→ **Required work**
Please retype the data in full and exactly; the pictures are not part of the copy.

→ **Information given**

'''

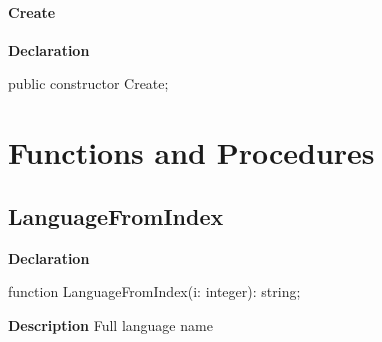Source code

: \documentclass{report}
\newif\ifpdf
\begin{document}
\paragraph*{Create}\hspace*{\fill}

\label{PasDoc_Languages.TPasDocLanguages-Create}
\begin{list}{}{
\setlength{\itemindent}{0cm}
\setlength{\listparindent}{0cm}
\setlength{\leftmargin}{\evensidemargin}
\addtolength{\leftmargin}{\tmplength}
\settowidth{\labelsep}{X}
\addtolength{\leftmargin}{\labelsep}
\setlength{\labelwidth}{\tmplength}
}
\item[\textbf{Declaration}\hfill]
\ifpdf
\begin{flushleft}
\fi
\begin{ttfamily}
public constructor Create;\end{ttfamily}

\ifpdf
\end{flushleft}
\fi

\end{list}
\section{Functions and Procedures}
\ifpdf
\subsection*{\large{\textbf{LanguageFromIndex}}\normalsize\hspace{1ex}\hrulefill}
\else
\subsection*{LanguageFromIndex}
\fi
\label{PasDoc_Languages-LanguageFromIndex}
\begin{list}{}{
\setlength{\itemindent}{0cm}
\setlength{\listparindent}{0cm}
\setlength{\leftmargin}{\evensidemargin}
\addtolength{\leftmargin}{\tmplength}
\settowidth{\labelsep}{X}
\addtolength{\leftmargin}{\labelsep}
\setlength{\labelwidth}{\tmplength}
}
\item[\textbf{Declaration}\hfill]
\ifpdf
\begin{flushleft}
\fi
\begin{ttfamily}
function LanguageFromIndex(i: integer): string;\end{ttfamily}

\ifpdf
\end{flushleft}
\fi

\par
\item[\textbf{Description}]
Full language name

\end{list}
\ifpdf
\end{document}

'''

→ **Response to the task**
Source code

: \documentclass{report}
\newif\ifpdf
\begin{document}
\paragraph*{Create}\hspace*{\fill}

\label{PasDoc_Languages.TPasDocLanguages-Create}
\begin{list}{}{
\setlength{\itemindent}{0cm}
\setlength{\listparindent}{0cm}
\setlength{\leftmargin}{\evensidemargin}
\addtolength{\leftmargin}{\tmplength}
\settowidth{\labelsep}{X}
\addtolength{\leftmargin}{\labelsep}
\setlength{\labelwidth}{\tmplength}
}
\item[\textbf{Declaration}\hfill]
\ifpdf
\begin{flushleft}
\fi
\begin{ttfamily}
public constructor Create;\end{ttfamily}

\ifpdf
\end{flushleft}
\fi

\end{list}
\section{Functions and Procedures}
\ifpdf
\subsection*{\large{\textbf{LanguageFromIndex}}\normalsize\hspace{1ex}\hrulefill}
\else
\subsection*{LanguageFromIndex}
\fi
\label{PasDoc_Languages-LanguageFromIndex}
\begin{list}{}{
\setlength{\itemindent}{0cm}
\setlength{\listparindent}{0cm}
\setlength{\leftmargin}{\evensidemargin}
\addtolength{\leftmargin}{\tmplength}
\settowidth{\labelsep}{X}
\addtolength{\leftmargin}{\labelsep}
\setlength{\labelwidth}{\tmplength}
}
\item[\textbf{Declaration}\hfill]
\ifpdf
\begin{flushleft}
\fi
\begin{ttfamily}
function LanguageFromIndex(i: integer): string;\end{ttfamily}

\ifpdf
\end{flushleft}
\fi

\par
\item[\textbf{Description}]
Full language name

\end{list}
\ifpdf
\end{document}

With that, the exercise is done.